* REQUIRED WORK
Which lines of the entries below run from the one holding "a = b \implies d'(a, b)=0" to the one holding "a \sim a$, \\", inclusive? Set down exactly those lines and no others.

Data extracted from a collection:
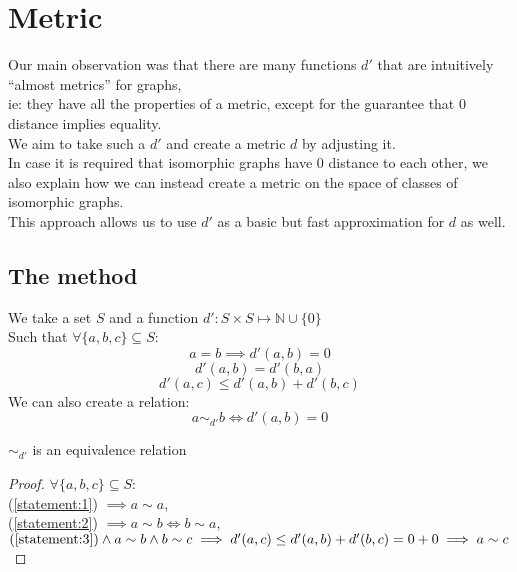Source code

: \section{Metric}
Our main observation was that there are many functions $d'$ that are intuitively ``almost metrics'' for graphs,\\
ie: they have all the properties of a metric, except for the guarantee that 0 distance implies equality. \\
We aim to take such a $d'$ and create a metric $d$ by adjusting it. \\
In case it is required that isomorphic graphs have 0 distance to each other, we also explain how we can instead create a metric on the space of classes of isomorphic graphs. \\
This approach allows us to use $d'$ as a basic but fast approximation for $d$ as well.

\subsection{The method}
	We take a set $S$ and a function $d'\colon S \times S \mapsto \mathbb{N} \cup \{0\}$ \\
	Such that $\forall \{a, b, c\} \subseteq S$: \\
	\begin{equation} \label{statement:1}
		a = b \implies d'(a, b)=0
	\end{equation}
	\begin{equation} \label{statement:2}
		d'(a, b) = d'(b, a)
	\end{equation}
	\begin{equation} \label{statement:3}
		d'(a, c) \leq d'(a, b) + d'(b, c)
	\end{equation}
	We can also create a relation:
	\[a\sim_{d'}b \iff d'(a, b)=0\]
	
	\begin{proposition}
		$\sim_{d'}$ is an equivalence relation
	\end{proposition}
	\begin{proof} $\forall \{a, b, c\} \subseteq S$: \\
		(\ref{statement:1}) $\implies a \sim a$, \\
		(\ref{statement:2}) $\implies a \sim b \iff b \sim a$, \\
		$(\ref{statement:3}) \land a \sim b \land b \sim c
		\implies d'(a, c) \leq d'(a,b) + d'(b, c) = 0 + 0 \implies a \sim c $ \\
	\end{proof}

* RESPONSE TO THE TASK
		a = b \implies d'(a, b)=0
	\end{equation}
	\begin{equation} \label{statement:2}
		d'(a, b) = d'(b, a)
	\end{equation}
	\begin{equation} \label{statement:3}
		d'(a, c) \leq d'(a, b) + d'(b, c)
	\end{equation}
	We can also create a relation:
	\[a\sim_{d'}b \iff d'(a, b)=0\]
	
	\begin{proposition}
		$\sim_{d'}$ is an equivalence relation
	\end{proposition}
	\begin{proof} $\forall \{a, b, c\} \subseteq S$: \\
		(\ref{statement:1}) $\implies a \sim a$, \\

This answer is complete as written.